Immaginate una casa solare, piena di luce e allegria. Metteteci dentro una coppia di giovani sposi che hanno fatto dell'accoglienza la propria ragione di vita, allargando gli orizzonti al mondo dei bambini in difficoltà, vittime di abusi, portatori di lesioni cerebrali e altre disabilità, offrendo loro una casa normale, piena di vita, con una quotidianità dove trovano spazio giochi, dispetti e cartoni animati. E lì «L'isola che non c'è», oasi felice nel cuore di Montecchio, un rifugio per i bambini che soffrono il disagio psichico, la violenza parentale, l'abbandono psicologico e fisico.
Un'associazione nata da poco, che vive all'interno di una famiglia assolutamente normale, in una casa del tutto ordinaria, ma che riesce in modo sorprendente a vivere una esperienza di straordinario valore nella quotidianità, dove ci sono bambini bisognosi d'affetto e protezione.
E' l'amore reciproco che rigenera la relazione con dei piccoli sottoposti in passato alla violenza, vittime di grandi sofferenze. Sono disabili gravi Martino e Federica, ma forti di una speranza che Elena Alberici e suo marito riescono a regalare con il coraggio di una testimonianza che è gratuità completa in un dono integrale di se stessi, per rimarginare le ferite di un'infanzia segnata dalla disabilità e dall'abbandono.
Non c'è nulla di lasciato al caso, non c'è posto per l'improvvisazione; nell'isola che non c'è esiste un percorso di riabilitazione fisica e affettiva destinata a regalare vita ai piccoli accolti, inserendoli in un contesto armonioso e stimolante, attraverso mille ausili didattici, giochi ricreativi, libri tattili e formativi per ogni tipo di disabilità.

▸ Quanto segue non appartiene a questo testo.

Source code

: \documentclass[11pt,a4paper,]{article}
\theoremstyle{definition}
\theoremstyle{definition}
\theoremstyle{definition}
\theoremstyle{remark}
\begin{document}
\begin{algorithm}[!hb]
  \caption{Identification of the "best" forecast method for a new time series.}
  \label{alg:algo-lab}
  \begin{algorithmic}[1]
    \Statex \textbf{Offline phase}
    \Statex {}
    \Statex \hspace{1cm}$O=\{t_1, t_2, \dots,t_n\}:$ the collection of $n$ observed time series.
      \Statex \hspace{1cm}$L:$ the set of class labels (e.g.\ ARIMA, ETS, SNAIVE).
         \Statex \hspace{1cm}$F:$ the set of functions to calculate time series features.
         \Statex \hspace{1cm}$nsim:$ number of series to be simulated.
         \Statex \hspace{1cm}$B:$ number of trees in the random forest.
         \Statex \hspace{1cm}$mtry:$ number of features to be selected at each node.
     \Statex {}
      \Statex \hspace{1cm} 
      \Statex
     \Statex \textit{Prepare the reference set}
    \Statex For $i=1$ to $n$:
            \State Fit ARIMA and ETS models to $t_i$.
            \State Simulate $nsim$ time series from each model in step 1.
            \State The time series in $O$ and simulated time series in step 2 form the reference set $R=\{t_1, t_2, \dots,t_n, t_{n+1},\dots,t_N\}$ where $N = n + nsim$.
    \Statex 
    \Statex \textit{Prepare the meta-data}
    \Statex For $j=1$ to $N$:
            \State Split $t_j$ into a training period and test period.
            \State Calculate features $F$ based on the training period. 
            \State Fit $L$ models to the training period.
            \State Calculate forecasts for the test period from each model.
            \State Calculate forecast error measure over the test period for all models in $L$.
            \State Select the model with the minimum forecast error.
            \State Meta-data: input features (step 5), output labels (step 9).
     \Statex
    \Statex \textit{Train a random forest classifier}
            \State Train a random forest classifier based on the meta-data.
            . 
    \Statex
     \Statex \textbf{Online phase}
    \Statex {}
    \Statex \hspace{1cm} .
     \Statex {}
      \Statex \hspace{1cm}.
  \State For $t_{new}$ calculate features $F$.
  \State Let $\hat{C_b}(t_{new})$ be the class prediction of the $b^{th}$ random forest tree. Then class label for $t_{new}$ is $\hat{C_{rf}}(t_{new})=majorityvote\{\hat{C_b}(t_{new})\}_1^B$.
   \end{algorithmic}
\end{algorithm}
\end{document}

E' un mondo a parte quello di Elena, una casa per i bambini a misura dei bambini, una casa-asilo, dove i tre figli naturali della coppia vivono in sintonia con gli altri fratellini, accogliendoli nel pieno rispetto della loro diversità.
E' un casa famiglia, quella di Montecchio, con una particolarità: ha tutti i requisiti di una casa e tutta la bellezza e il valore dell'essere famiglia in senso pieno.
«L'isola che non c'è» è una occasione di crescita per tutti, grandi e piccoli: far posto all'altro significa anche apprezzare la ricchezza e la bellezza di vite segnate dalla disabilità e dall'abbandono.
Fa bene al cuore vedere i coniugi Alberici all'opera ogni giorno, per ridare vita e affetto a questi bambini bisognosi: nell'isola che non c'è di Montecchio si tocca con mano come sia possibile vivere, pur tra mille limiti e difficoltà, i valori dell'accoglienza, della condivisione e del rispetto, superando la cultura del denaro e dell'efficienza «a tutti i costi».
«L'isola che non c'è» ha anche un proprio sito Internet: chiunque fosse interessato a visitarlo, può digitare l'indirizzo: http://www.ass-lisolachenonce.net.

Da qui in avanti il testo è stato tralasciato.